First, we tokenize the input sentences. I didn't do this as part of my PPMI class since I don't think it should be encapulated by that class, logically speaking.

Once we have fed the input tokenized sentences into the class constructor, we construct an NLTK Vocabulary object, as well as a Pandas DataFrame filled with 0s.

Then, once compute() is called, we listify the vocabulary so we can use slicing. We slice the two dimensions such that we only compute `[x][y]` instead of both `[x][y]` *and* `[y][x]`. Then, for every combination of two words (excluding symmetrical combinations) we use the sliding window algorithm on each sentence. This ensures that we find all co-occurances for two unique word combinations in each sentence.

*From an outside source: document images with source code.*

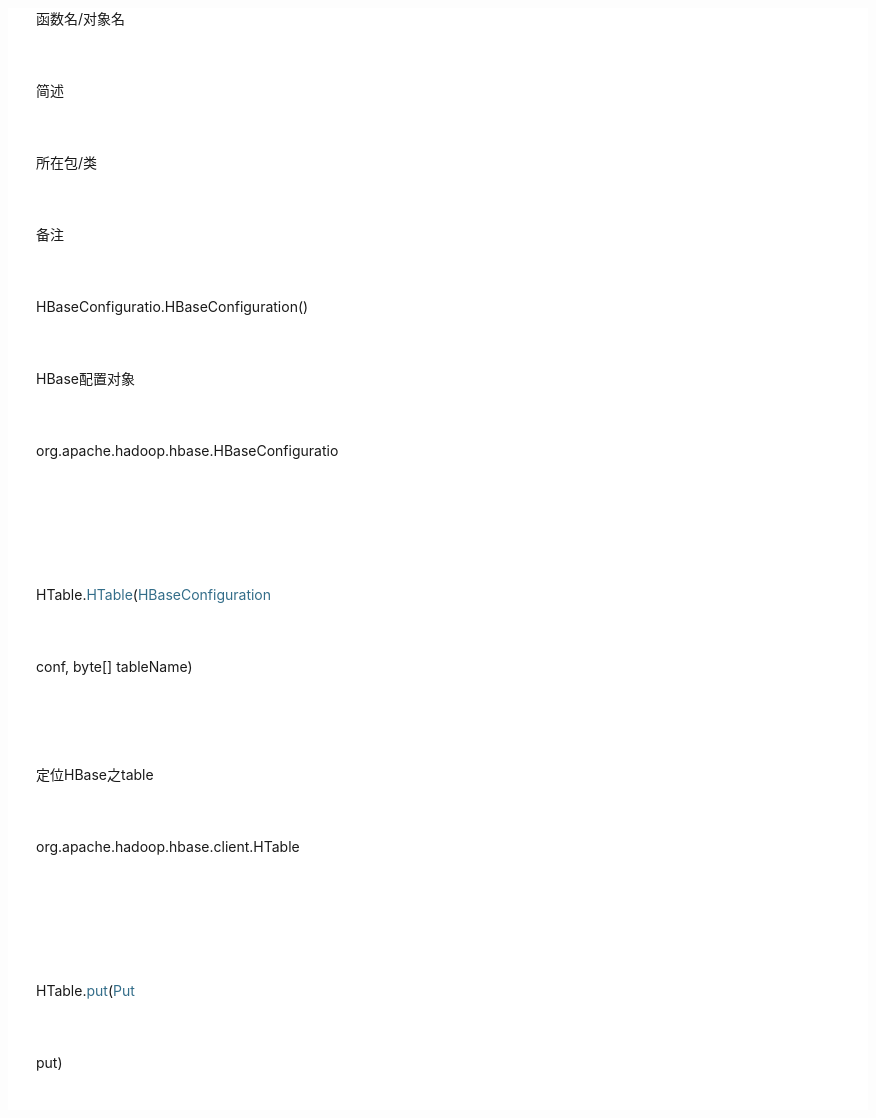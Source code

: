 <p style="line-height:22px;margin-left:0px;text-indent:2em;">函数名/对象名</p>
</td>
<td style="line-height:22px;" width="159" valign="top">
<p style="line-height:22px;margin-left:0px;"> </p>
<p style="line-height:22px;margin-left:0px;text-indent:2em;">简述</p>
</td>
<td style="line-height:22px;" width="202" valign="top">
<p style="line-height:22px;margin-left:0px;"> </p>
<p style="line-height:22px;margin-left:0px;text-indent:2em;">所在包/类</p>
</td>
<td style="line-height:22px;" width="47" valign="top">
<p style="line-height:22px;margin-left:0px;"> </p>
<p style="line-height:22px;margin-left:0px;text-indent:2em;">备注</p>
</td>
</tr><tr style="line-height:22px;"><td style="line-height:22px;" width="416" valign="top">
<p style="line-height:22px;margin-left:0px;"> </p>
<p style="line-height:22px;margin-left:0px;text-indent:2em;">HBaseConfiguratio.HBaseConfiguration()</p>
</td>
<td style="line-height:22px;" width="159" valign="top">
<p style="line-height:22px;margin-left:0px;"> </p>
<p style="line-height:22px;margin-left:0px;text-indent:2em;">HBase配置对象</p>
</td>
<td style="line-height:22px;" width="202" valign="top">
<p style="line-height:22px;margin-left:0px;"> </p>
<p style="line-height:22px;margin-left:0px;text-indent:2em;">org.apache.hadoop.hbase.HBaseConfiguratio</p>
</td>
<td style="line-height:22px;" width="47" valign="top">
<p style="line-height:22px;margin-left:0px;"> </p>
<p style="line-height:22px;margin-left:0px;text-indent:2em;"> </p>
</td>
</tr><tr style="line-height:22px;"><td style="line-height:22px;" width="416" valign="top">
<p style="line-height:22px;margin-left:0px;"> </p>
<p style="line-height:22px;margin-left:0px;text-indent:2em;">HTable.<a style="line-height:22px;text-decoration:none;color:#336d89;">HTable</a>(<a style="line-height:22px;text-decoration:none;color:#336d89;">HBaseConfiguration</a></p>
<p style="line-height:22px;margin-left:0px;text-indent:2em;"> </p>
<p style="line-height:22px;margin-left:0px;text-indent:2em;">conf, byte[] tableName)</p>
<p style="line-height:22px;margin-left:0px;text-indent:2em;"> </p>
</td>
<td style="line-height:22px;" width="159" valign="top">
<p style="line-height:22px;margin-left:0px;"> </p>
<p style="line-height:22px;margin-left:0px;text-indent:2em;">定位HBase之table</p>
</td>
<td style="line-height:22px;" width="202" valign="top">
<p style="line-height:22px;margin-left:0px;"> </p>
<p style="line-height:22px;margin-left:0px;text-indent:2em;">org.apache.hadoop.hbase.client.HTable</p>
</td>
<td style="line-height:22px;" width="47" valign="top">
<p style="line-height:22px;margin-left:0px;"> </p>
<p style="line-height:22px;margin-left:0px;text-indent:2em;"> </p>
</td>
</tr><tr style="line-height:22px;"><td style="line-height:22px;" width="416" valign="top">
<p style="line-height:22px;margin-left:0px;"> </p>
<p style="line-height:22px;margin-left:0px;text-indent:2em;">HTable.<a style="line-height:22px;text-decoration:none;color:#336d89;">put</a>(<a style="line-height:22px;text-decoration:none;color:#336d89;">Put</a></p>
<p style="line-height:22px;margin-left:0px;text-indent:2em;"> </p>
<p style="line-height:22px;margin-left:0px;text-indent:2em;">put)</p>
<p style="line-height:22px;margin-left:0px;text-indent:2em;"> </p>
</td>
<td style="line-height:22px;" width="159" valign="top">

The sliding window algorithm is pretty simple:
For each sentence in our corpus, and for each instance of the search word in a given sentence, we go through the neighboring `K` words to see if the second word is found. We avoid overlooking duplicate words in a sentence ince we don't use the index() function.

After we've found all co-occurances and put them in our matrix, we just loop through the same cells as before (the symmetrical subset such that it's from one corner to the diagonal) and compute the probability of the two words independently and use the formula: `log2(cooccurances/probability of individual)`. Then, we just mirror the matrix to the other side of the diagonal.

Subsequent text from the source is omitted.